Records for this exercise section start

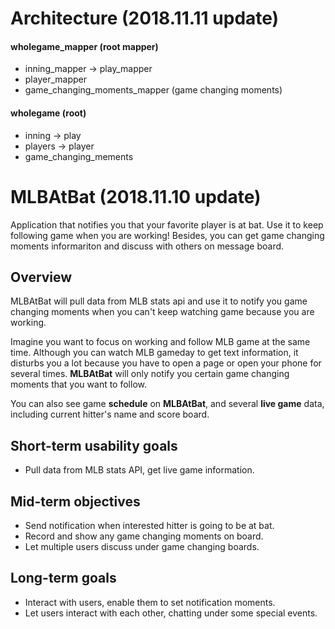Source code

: # Architecture (2018.11.11 update)
#### wholegame_mapper (root mapper)
- inning_mapper -> play_mapper
- player_mapper
- game_changing_moments_mapper (game changing moments)
#### wholegame (root)
- inning -> play
- players -> player
- game_changing_mements


# MLBAtBat (2018.11.10 update)

Application that notifies you that your favorite player is at bat. Use it to keep following game when you are working! Besides, you can get game changing moments informariton and discuss with others on message board.

## Overview

MLBAtBat will pull data from MLB stats api and use it to notify you game changing moments when you can't keep watching game because you are working.  

Imagine you want to focus on working and follow MLB game at the same time. Although you can watch MLB gameday to get text information, it disturbs you a lot because you have to open a page or open your phone for several times. **MLBAtBat** will only notify you certain game changing moments that you want to follow.

You can also see game **schedule** on  **MLBAtBat**, and several **live game** data, including current hitter's name and score board.

## Short-term usability goals
- Pull data from MLB stats API, get live game information.
 
## Mid-term objectives 
- Send notification when interested hitter is going to be at bat.
- Record and show any game changing moments on board.
- Let multiple users discuss under game changing boards.

## Long-term goals
- Interact with users, enable them to set notification moments.
- Let users interact with each other, chatting under some special events.
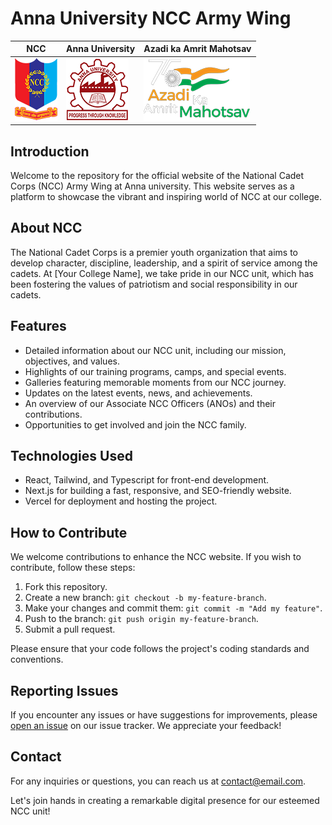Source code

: # Anna University NCC Army Wing

| NCC                                            | Anna University                                  | Azadi ka Amrit Mahotsav                                                  |
| ---------------------------------------------- | ------------------------------------------------ | ------------------------------------------------------------------------ |
| ![NCC Logo](/public/images/logos/ncc_logo.png) | ![AU logo](/public/images/logos/AU_logo_100.png) | ![Azadi ka Amrit Mahotsav ](/public/images/logos/azadi_ka_amrit_100.png) |

## Introduction

Welcome to the repository for the official website of the National Cadet Corps (NCC) Army Wing at Anna university. This website serves as a platform to showcase the vibrant and inspiring world of NCC at our college.

## About NCC

The National Cadet Corps is a premier youth organization that aims to develop character, discipline, leadership, and a spirit of service among the cadets. At [Your College Name], we take pride in our NCC unit, which has been fostering the values of patriotism and social responsibility in our cadets.

## Features

- Detailed information about our NCC unit, including our mission, objectives, and values.
- Highlights of our training programs, camps, and special events.
- Galleries featuring memorable moments from our NCC journey.
- Updates on the latest events, news, and achievements.
- An overview of our Associate NCC Officers (ANOs) and their contributions.
- Opportunities to get involved and join the NCC family.

## Technologies Used

- React, Tailwind, and Typescript for front-end development.
- Next.js for building a fast, responsive, and SEO-friendly website.
- Vercel for deployment and hosting the project.

## How to Contribute

We welcome contributions to enhance the NCC website. If you wish to contribute, follow these steps:

1. Fork this repository.
2. Create a new branch: `git checkout -b my-feature-branch`.
3. Make your changes and commit them: `git commit -m "Add my feature"`.
4. Push to the branch: `git push origin my-feature-branch`.
5. Submit a pull request.

Please ensure that your code follows the project's coding standards and conventions.

## Reporting Issues

If you encounter any issues or have suggestions for improvements, please [open an issue](link-to-issue-tracker) on our issue tracker. We appreciate your feedback!

<!-- ## License

This project is licensed under the [MIT License](link-to-license). -->

## Contact

For any inquiries or questions, you can reach us at [contact@email.com](mailto:contact@email.com).

Let's join hands in creating a remarkable digital presence for our esteemed NCC unit!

Records for this exercise section end

Please output, exactly, the lines of the listing from the one containing "<!-- ## License" through the last, inclusive, and no other lines.

Task result:
<!-- ## License

This project is licensed under the [MIT License](link-to-license). -->

## Contact

For any inquiries or questions, you can reach us at [contact@email.com](mailto:contact@email.com).

Let's join hands in creating a remarkable digital presence for our esteemed NCC unit!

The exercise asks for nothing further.